Bali is an enchanting paradise,  scattered with ancient temples, astounding nature, and friendly locals. It’s rich in natural beauty, from it’s cascading waterfalls to it’s lush jungles, pristine beaches, active volcanoes, and hidden caves, the nature here is incredibly diverse. Bali is a cultural mecca, with ancient traditions that visitors can easily immerse themselves in. Although Bali is pretty touristy compared to other islands in Indonesia, it remains a gem for its timeless beauty and countless opportunities for adventure. Bali has a little something for everyone, so here are my top favorite places in Bali




Tanah Lot Temple


Come to this temple if you want a truly ethereal experience. This temple is literally located in the sea, and you have to walk through the ocean to get there. Tanah Lot is an ancient Hindu gem perched amidst constantly crashing waves, and is especially beautiful to visit during sunset. The temple began as a natural rock formation, but over time with the erosion from the waves the temple started to wear, and due to reconstruction part of it is made from artificial rock.

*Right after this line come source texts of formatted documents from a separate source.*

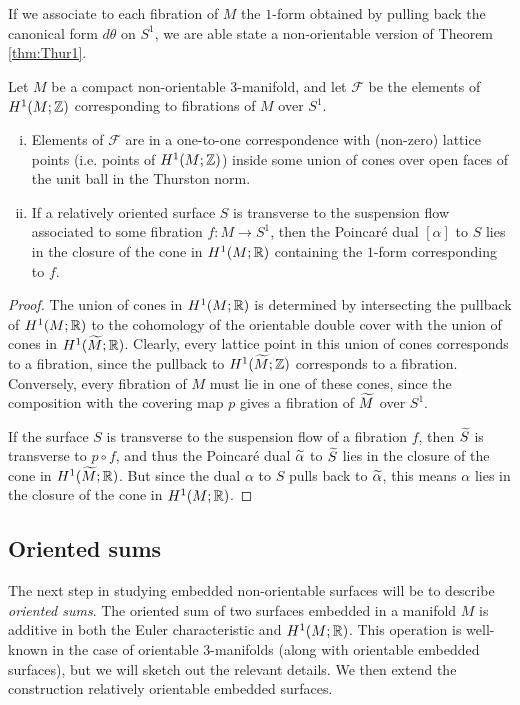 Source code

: If we associate to each fibration of $M$ the $1$-form obtained by pulling back the canonical form $d\theta$ on $S^1$, we are able state a non-orientable version of Theorem \ref{thm:Thur1}.
\begin{thm}
  \label{thm:classifying-fibrations}
  Let $M$ be a compact non-orientable $3$-manifold, and let $\mathcal{F}$ be the elements of $H^1(M; \mathbb{Z})$ corresponding to fibrations of $M$ over $S^1$.
  \begin{enumerate}[(i)]
  \item Elements of $\mathcal{F}$ are in a one-to-one correspondence with (non-zero) lattice points (i.e. points of $H^1(M; \mathbb{Z})$) inside some union of cones over open faces of the unit ball in the Thurston norm.
  \item If a relatively oriented surface $S$ is transverse to the suspension flow associated to some fibration $f: M \to S^1$, then the Poincar\'e dual $[\alpha]$ to $S$ lies in the  closure of the cone in $H^1(M; \mathbb{R})$ containing the $1$-form corresponding to $f$.
  \end{enumerate}
\end{thm}
\begin{proof}
  The union of cones in $H^1(M; \mathbb{R})$ is determined by intersecting the pullback of $H^1(M; \mathbb{R})$ to the cohomology of the orientable double cover with the union of cones in $H^1(\widetilde{M}; \mathbb{R})$.
  Clearly, every lattice point in this union of cones corresponds to a fibration, since the pullback to $H^1(\widetilde{M}; \mathbb{Z})$ corresponds to a fibration.
  Conversely, every fibration of $M$ must lie in one of these cones, since the composition with the covering map $p$ gives a fibration of $\widetilde{M}$ over $S^1$.

  If the surface $S$ is transverse to the suspension flow of a fibration $f$, then $\widetilde{S}$ is transverse to $p \circ f$, and thus the Poincar\'e dual $\widetilde{\alpha}$ to $\widetilde{S}$ lies in the closure of the cone in $H^1(\widetilde{M}; \mathbb{R})$.
  But since the dual $\alpha$ to $S$ pulls back to $\widetilde{\alpha}$, this means $\alpha$ lies in the closure of the cone in $H^1(M; \mathbb{R})$.
\end{proof}

\subsection{Oriented sums}
\label{sec:oriented-sums}

The next step in studying embedded non-orientable surfaces will be to describe \emph{oriented sums}.
The oriented sum of two surfaces embedded in a manifold $M$ is additive in both the Euler characteristic and $H^1(M;\mathbb{R})$.
This operation is well-known in the case of orientable $3$-manifolds (along with orientable embedded surfaces), but we will sketch out the relevant details.
We then extend the construction relatively orientable embedded surfaces.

Crossing the ocean to reach the temple


Pura (Temple) Tanah Lot is one of the most important and revered temples in Bali. The history of Tanah Lot starts with the high priest Dang Hyang Nirartha, from the Majapahit Kingdom in East Java who travelled to Bali in 1489 to spread Hinduism. When he arrived he created a shrine for the sea god Baruna. He shared his teachings to the Beraban villagers, but faced resistance, but the priest persisted, and incredibly shifted a large rock he meditated upon out into the sea, then transformed his sashes into sea snakes to guard the temple at its base. The temple’s original name is “Tengah Lod”, or ‘in the sea’.


Feeling the crashing waves and seabreeze


At high tide, strong waves make a barrier to the walkway and it’s impossible to cross. At low tide you can cross to view the rocky path where you’ll meet priests wearing white robes standing at the front of the temple who bless visitors by sprinkling holy water over their heads and placing a bindi made of rice on the forehead.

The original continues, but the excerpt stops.